• The problem:
Each line below from the one containing "The Billing System" through the one containing "Algorithm (Shortest Path):**" is to be given again exactly, and no line outside that span.

• Material supplied:

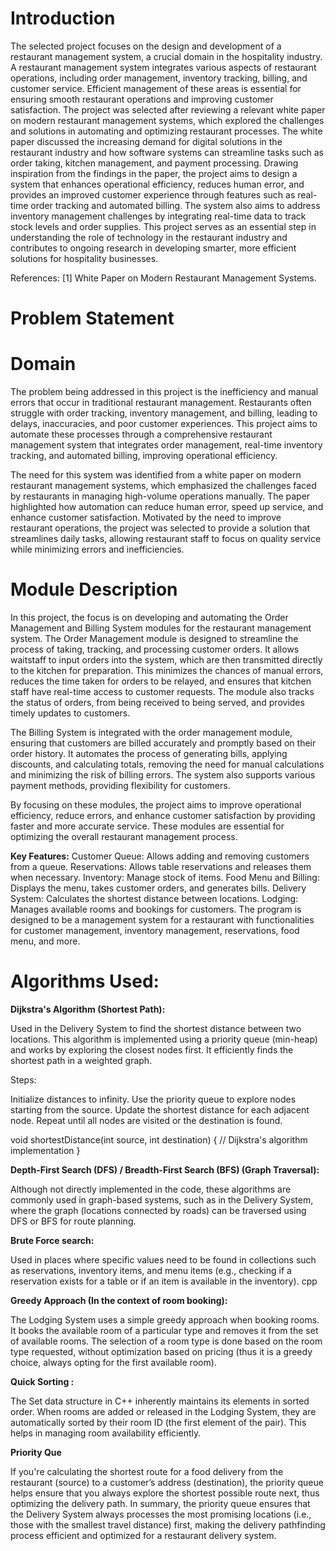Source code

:  # **Introduction**
 
The selected project focuses on the design and development of a restaurant management system, a crucial domain in the hospitality industry. A restaurant management system integrates various aspects of restaurant operations, including order management, inventory tracking, billing, and customer service. Efficient management of these areas is essential for ensuring smooth restaurant operations and improving customer satisfaction.
The project was selected after reviewing a relevant white paper on modern restaurant management systems, which explored the challenges and solutions in automating and optimizing restaurant processes. The white paper discussed the increasing demand for digital solutions in the restaurant industry and how software systems can streamline tasks such as order taking, kitchen management, and payment processing. Drawing inspiration from the findings in the paper, the project aims to design a system that enhances operational efficiency, reduces human error, and provides an improved customer experience through features such as real-time order tracking and automated billing. The system also aims to address inventory management challenges by integrating real-time data to track stock levels and order supplies. This project serves as an essential step in understanding the role of technology in the restaurant industry and contributes to ongoing research in developing smarter, more efficient solutions for hospitality businesses.

References: [1] White Paper on Modern Restaurant Management Systems.

#  **Problem Statement**

# Domain
The problem being addressed in this project is the inefficiency and manual errors that occur in traditional restaurant management. Restaurants often struggle with order tracking, inventory management, and billing, leading to delays, inaccuracies, and poor customer experiences. This project aims to automate these processes through a comprehensive restaurant management system that integrates order management, real-time inventory tracking, and automated billing, improving operational efficiency.

The need for this system was identified from a white paper on modern restaurant management systems, which emphasized the challenges faced by restaurants in managing high-volume operations manually. The paper highlighted how automation can reduce human error, speed up service, and enhance customer satisfaction. Motivated by the need to improve restaurant operations, the project was selected to provide a solution that streamlines daily tasks, allowing restaurant staff to focus on quality service while minimizing errors and inefficiencies.


# Module Description
In this project, the focus is on developing and automating the Order Management and Billing System modules for the restaurant management system.
The Order Management module is designed to streamline the process of taking, tracking, and processing customer orders. It allows waitstaff to input orders into the system, which are then transmitted directly to the kitchen for preparation. This minimizes the chances of manual errors, reduces the time taken for orders to be relayed, and ensures that kitchen staff have real-time access to customer requests. The module also tracks the status of orders, from being received to being served, and provides timely updates to customers.

The Billing System is integrated with the order management module, ensuring that customers are billed accurately and promptly based on their order history. It automates the process of generating bills, applying discounts, and calculating totals, removing the need for manual calculations and minimizing the risk of billing errors. The system also supports various payment methods, providing flexibility for customers.

By focusing on these modules, the project aims to improve operational efficiency, reduce errors, and enhance customer satisfaction by providing faster and more accurate service. These modules are essential for optimizing the overall restaurant management process.


**Key Features:**
Customer Queue: Allows adding and removing customers from a queue.
Reservations: Allows table reservations and releases them when necessary.
Inventory: Manage stock of items.
Food Menu and Billing: Displays the menu, takes customer orders, and generates bills.
Delivery System: Calculates the shortest distance between locations.
Lodging: Manages available rooms and bookings for customers.
The program is designed to be a management system for a restaurant with functionalities for customer management, inventory management, reservations, food menu, and more.

# **Algorithms Used:**
**Dijkstra's Algorithm (Shortest Path):**

Used in the Delivery System to find the shortest distance between two locations. This algorithm is implemented using a priority queue (min-heap) and works by exploring the closest nodes first. It efficiently finds the shortest path in a weighted graph.

Steps:

Initialize distances to infinity.
Use the priority queue to explore nodes starting from the source.
Update the shortest distance for each adjacent node.
Repeat until all nodes are visited or the destination is found.

void shortestDistance(int source, int destination)
{
    // Dijkstra's algorithm implementation
}

**Depth-First Search (DFS) / Breadth-First Search (BFS) (Graph Traversal):**

Although not directly implemented in the code, these algorithms are commonly used in graph-based systems, such as in the Delivery System, where the graph (locations connected by roads) can be traversed using DFS or BFS for route planning.

**Brute Force search:**

Used in places where specific values need to be found in collections such as reservations, inventory items, and menu items (e.g., checking if a reservation exists for a table or if an item is available in the inventory).
cpp

**Greedy Approach (In the context of room booking):**

The Lodging System uses a simple greedy approach when booking rooms. It books the available room of a particular type and removes it from the set of available rooms.
The selection of a room type is done based on the room type requested, without optimization based on pricing (thus it is a greedy choice, always opting for the first available room).

**Quick Sorting :**

The Set data structure in C++ inherently maintains its elements in sorted order. When rooms are added or released in the Lodging System, they are automatically sorted by their room ID (the first element of the pair). This helps in managing room availability efficiently.

**Priority Que**

If you're calculating the shortest route for a food delivery from the restaurant (source) to a customer’s address (destination), the priority queue helps ensure that you always explore the shortest possible route next, thus optimizing the delivery path.
In summary, the priority queue ensures that the Delivery System always processes the most promising locations (i.e., those with the smallest travel distance) first, making the delivery pathfinding process efficient and optimized for a restaurant delivery system.
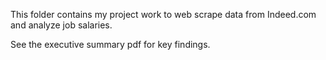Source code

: This folder contains my project work to web scrape data from Indeed.com and analyze job salaries.

See the executive summary pdf for key findings.
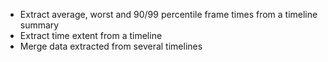 - Extract average, worst and 90/99 percentile frame times from a timeline summary
- Extract time extent from a timeline
- Merge data extracted from several timelines
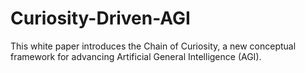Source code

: # Curiosity-Driven-AGI
This white paper introduces the Chain of Curiosity, a new conceptual framework for advancing Artificial General Intelligence (AGI).
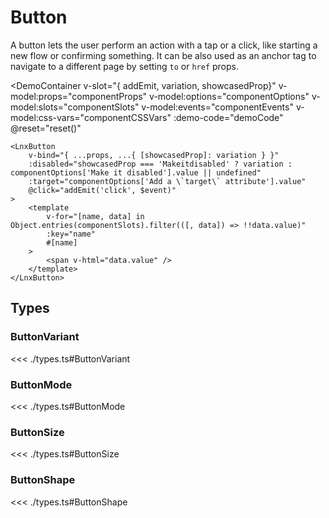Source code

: <script setup lang="ts">
import { LnxButton } from '.';
import { useComponent } from './docs.js';

const {
    componentProps,
    props,
    componentOptions,
    componentSlots,
    componentEvents,
    componentCSSVars,
    configurableOptions,
    demoCode,
    reset,
} = useComponent();
</script>

# Button

A button lets the user perform an action with a tap or a click, like starting a new flow or confirming something. It can be also used as an anchor tag to navigate to a different page by setting `to` or `href` props.

<DemoContainer 
    v-slot="{ addEmit, variation, showcasedProp}"
    v-model:props="componentProps"
    v-model:options="componentOptions"
    v-model:slots="componentSlots"
    v-model:events="componentEvents"
    v-model:css-vars="componentCSSVars"
    :demo-code="demoCode"
    @reset="reset()"
>
    <LnxButton
        v-bind="{ ...props, ...{ [showcasedProp]: variation } }"
        :disabled="showcasedProp === 'Makeitdisabled' ? variation : componentOptions['Make it disabled'].value || undefined"
        :target="componentOptions['Add a \`target\` attribute'].value"
        @click="addEmit('click', $event)"
    >
        <template
            v-for="[name, data] in Object.entries(componentSlots).filter(([, data]) => !!data.value)"
            :key="name"
            #[name]
        >
            <span v-html="data.value" />
        </template>
    </LnxButton>
</DemoContainer>

## Types
### ButtonVariant
<<< ./types.ts#ButtonVariant

### ButtonMode
<<< ./types.ts#ButtonMode

### ButtonSize
<<< ./types.ts#ButtonSize

### ButtonShape
<<< ./types.ts#ButtonShape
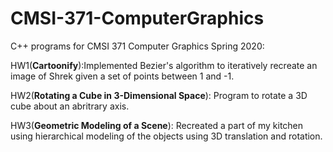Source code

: # CMSI-371-ComputerGraphics
C++ programs for CMSI 371 Computer Graphics Spring 2020:

HW1(**Cartoonify**):Implemented Bezier's algorithm to iteratively recreate an image of Shrek given a set of points between 1 and -1.
      
HW2(**Rotating a Cube in 3-Dimensional Space**): Program to rotate a 3D cube about an abritrary axis.

HW3(**Geometric Modeling of a Scene**): Recreated a part of my kitchen using hierarchical modeling of the objects using 3D translation and rotation.
 
      
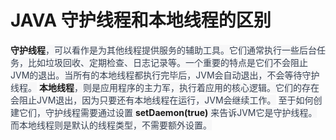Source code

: # JAVA 守护线程和本地线程的区别
**<font style="background-color:rgb(247, 247, 248);">守护线程</font>**<font style="color:rgb(55, 65, 81);background-color:rgb(247, 247, 248);">，可以看作是为其他线程提供服务的辅助工具。它们通常执行一些后台任务，比如垃圾回收、定期检查、日志记录等。一个重要的特点是它们不会阻止JVM的退出。当所有的本地线程都执行完毕后，JVM会自动退出，不会等待守护线程。</font>
**<font style="background-color:rgb(247, 247, 248);">本地线程</font>**<font style="color:rgb(55, 65, 81);background-color:rgb(247, 247, 248);">，则是应用程序的主力军，执行着应用的核心逻辑。它们的存在会阻止JVM退出，因为只要还有本地线程在运行，JVM会继续工作。</font>
<font style="color:rgb(55, 65, 81);background-color:rgb(247, 247, 248);">至于如何创建它们，守护线程需要通过设置 </font>**<font style="background-color:rgb(247, 247, 248);">setDaemon(true)</font>**<font style="color:rgb(55, 65, 81);background-color:rgb(247, 247, 248);"> 来告诉JVM它是守护线程。而本地线程则是默认的线程类型，不需要额外设置。</font>
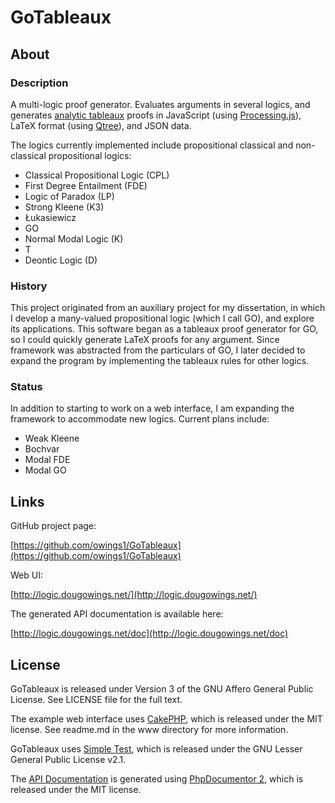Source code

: GoTableaux
==========

About
-----

### Description

A multi-logic proof generator. Evaluates arguments in several logics, 
and generates [analytic tableaux](http://en.wikipedia.org/wiki/Method_of_analytic_tableaux) 
proofs in JavaScript (using [Processing.js](http://processingjs.org/)), 
LaTeX format (using [Qtree](http://www.ling.upenn.edu/advice/latex/qtree/)), and JSON data.

The logics currently implemented include propositional classical and non-classical propositional logics:

- Classical Propositional Logic (CPL)
- First Degree Entailment (FDE)
- Logic of Paradox (LP)
- Strong Kleene (K3)
- Łukasiewicz
- GO
- Normal Modal Logic (K)
- T
- Deontic Logic (D)

### History

This project originated from an auxiliary project for my dissertation, 
in which I develop a many-valued propositional logic (which I call GO), 
and explore its applications. This software began as a tableaux proof 
generator for GO, so I could quickly generate LaTeX proofs for any argument.
Since framework was abstracted from the particulars of GO, I later 
decided to expand the program by implementing the tableaux rules for other
logics. 


### Status

In addition to starting to work on a web interface, I am expanding the 
framework to accommodate new logics. Current plans include:

- Weak Kleene
- Bochvar
- Modal FDE
- Modal GO

Links
-----
GitHub project page: 

[https://github.com/owings1/GoTableaux](https://github.com/owings1/GoTableaux)

Web UI:

[http://logic.dougowings.net/](http://logic.dougowings.net/)

The generated API documentation is available here:

[http://logic.dougowings.net/doc](http://logic.dougowings.net/doc)

License
-------
GoTableaux is released under Version 3 of the GNU Affero General Public License. See LICENSE file for the full text.

The example web interface uses [CakePHP](http://www.cakephp.org), which is released under the MIT license. See readme.md in the www directory for more information.

GoTableaux uses [Simple Test](http://simpletest.org), which is released under the GNU Lesser General Public License v2.1.

The [API Documentation](http://logic.dougowings.net/doc) is generated using [PhpDocumentor 2](http://www.phpdoc.org/), which is released under the MIT license.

• Solution for this problem:
The Billing System is integrated with the order management module, ensuring that customers are billed accurately and promptly based on their order history. It automates the process of generating bills, applying discounts, and calculating totals, removing the need for manual calculations and minimizing the risk of billing errors. The system also supports various payment methods, providing flexibility for customers.

By focusing on these modules, the project aims to improve operational efficiency, reduce errors, and enhance customer satisfaction by providing faster and more accurate service. These modules are essential for optimizing the overall restaurant management process.


**Key Features:**
Customer Queue: Allows adding and removing customers from a queue.
Reservations: Allows table reservations and releases them when necessary.
Inventory: Manage stock of items.
Food Menu and Billing: Displays the menu, takes customer orders, and generates bills.
Delivery System: Calculates the shortest distance between locations.
Lodging: Manages available rooms and bookings for customers.
The program is designed to be a management system for a restaurant with functionalities for customer management, inventory management, reservations, food menu, and more.

# **Algorithms Used:**
**Dijkstra's Algorithm (Shortest Path):**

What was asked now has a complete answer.